-- Problem to work on --
What is the number of lines in the entries below that include the word "operations"? Provide the number only.

*** Opening Data ***

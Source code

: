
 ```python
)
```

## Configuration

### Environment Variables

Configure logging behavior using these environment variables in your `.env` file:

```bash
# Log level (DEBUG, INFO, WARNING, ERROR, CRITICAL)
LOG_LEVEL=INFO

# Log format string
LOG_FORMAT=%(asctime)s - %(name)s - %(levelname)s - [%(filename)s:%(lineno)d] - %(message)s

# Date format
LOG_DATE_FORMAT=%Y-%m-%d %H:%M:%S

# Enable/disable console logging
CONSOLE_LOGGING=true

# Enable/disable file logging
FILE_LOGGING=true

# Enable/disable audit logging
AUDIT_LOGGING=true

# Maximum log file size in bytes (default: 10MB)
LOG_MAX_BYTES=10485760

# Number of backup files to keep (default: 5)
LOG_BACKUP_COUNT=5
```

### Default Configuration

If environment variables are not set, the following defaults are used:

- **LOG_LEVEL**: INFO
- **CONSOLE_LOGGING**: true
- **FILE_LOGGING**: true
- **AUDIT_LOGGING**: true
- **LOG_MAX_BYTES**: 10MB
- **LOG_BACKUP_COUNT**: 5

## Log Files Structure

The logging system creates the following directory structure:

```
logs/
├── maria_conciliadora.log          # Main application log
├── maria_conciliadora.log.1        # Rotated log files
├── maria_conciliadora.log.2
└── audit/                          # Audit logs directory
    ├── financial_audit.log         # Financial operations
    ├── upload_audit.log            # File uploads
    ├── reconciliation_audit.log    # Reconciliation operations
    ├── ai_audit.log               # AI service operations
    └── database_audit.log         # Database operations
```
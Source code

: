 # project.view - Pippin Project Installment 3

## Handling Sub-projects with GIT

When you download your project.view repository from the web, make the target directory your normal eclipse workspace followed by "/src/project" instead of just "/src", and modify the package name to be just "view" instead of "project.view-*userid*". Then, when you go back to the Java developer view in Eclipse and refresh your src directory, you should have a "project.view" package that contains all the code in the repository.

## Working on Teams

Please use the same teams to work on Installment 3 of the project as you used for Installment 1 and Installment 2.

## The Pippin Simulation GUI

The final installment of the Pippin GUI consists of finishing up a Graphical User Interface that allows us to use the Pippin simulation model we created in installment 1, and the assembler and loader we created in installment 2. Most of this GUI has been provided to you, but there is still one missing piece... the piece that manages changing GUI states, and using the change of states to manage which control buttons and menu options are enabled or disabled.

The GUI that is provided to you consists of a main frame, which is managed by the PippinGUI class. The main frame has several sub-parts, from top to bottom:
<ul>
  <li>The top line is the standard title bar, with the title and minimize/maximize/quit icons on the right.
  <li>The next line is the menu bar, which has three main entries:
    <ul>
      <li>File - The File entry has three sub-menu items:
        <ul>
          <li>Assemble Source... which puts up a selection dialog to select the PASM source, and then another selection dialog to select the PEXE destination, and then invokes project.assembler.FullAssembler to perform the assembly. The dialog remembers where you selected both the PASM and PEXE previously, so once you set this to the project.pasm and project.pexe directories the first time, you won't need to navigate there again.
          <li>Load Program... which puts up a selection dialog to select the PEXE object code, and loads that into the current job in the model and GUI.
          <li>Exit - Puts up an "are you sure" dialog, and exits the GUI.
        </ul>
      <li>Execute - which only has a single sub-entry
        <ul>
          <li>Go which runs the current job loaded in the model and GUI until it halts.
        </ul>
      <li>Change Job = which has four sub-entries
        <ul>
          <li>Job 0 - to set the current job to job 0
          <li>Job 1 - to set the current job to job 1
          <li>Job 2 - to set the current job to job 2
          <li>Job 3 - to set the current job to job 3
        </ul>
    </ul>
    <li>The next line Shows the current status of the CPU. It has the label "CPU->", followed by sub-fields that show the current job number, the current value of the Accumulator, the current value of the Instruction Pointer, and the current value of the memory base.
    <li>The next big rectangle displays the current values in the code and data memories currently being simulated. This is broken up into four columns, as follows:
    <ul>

*** Closing Data ***

-- Reply --
4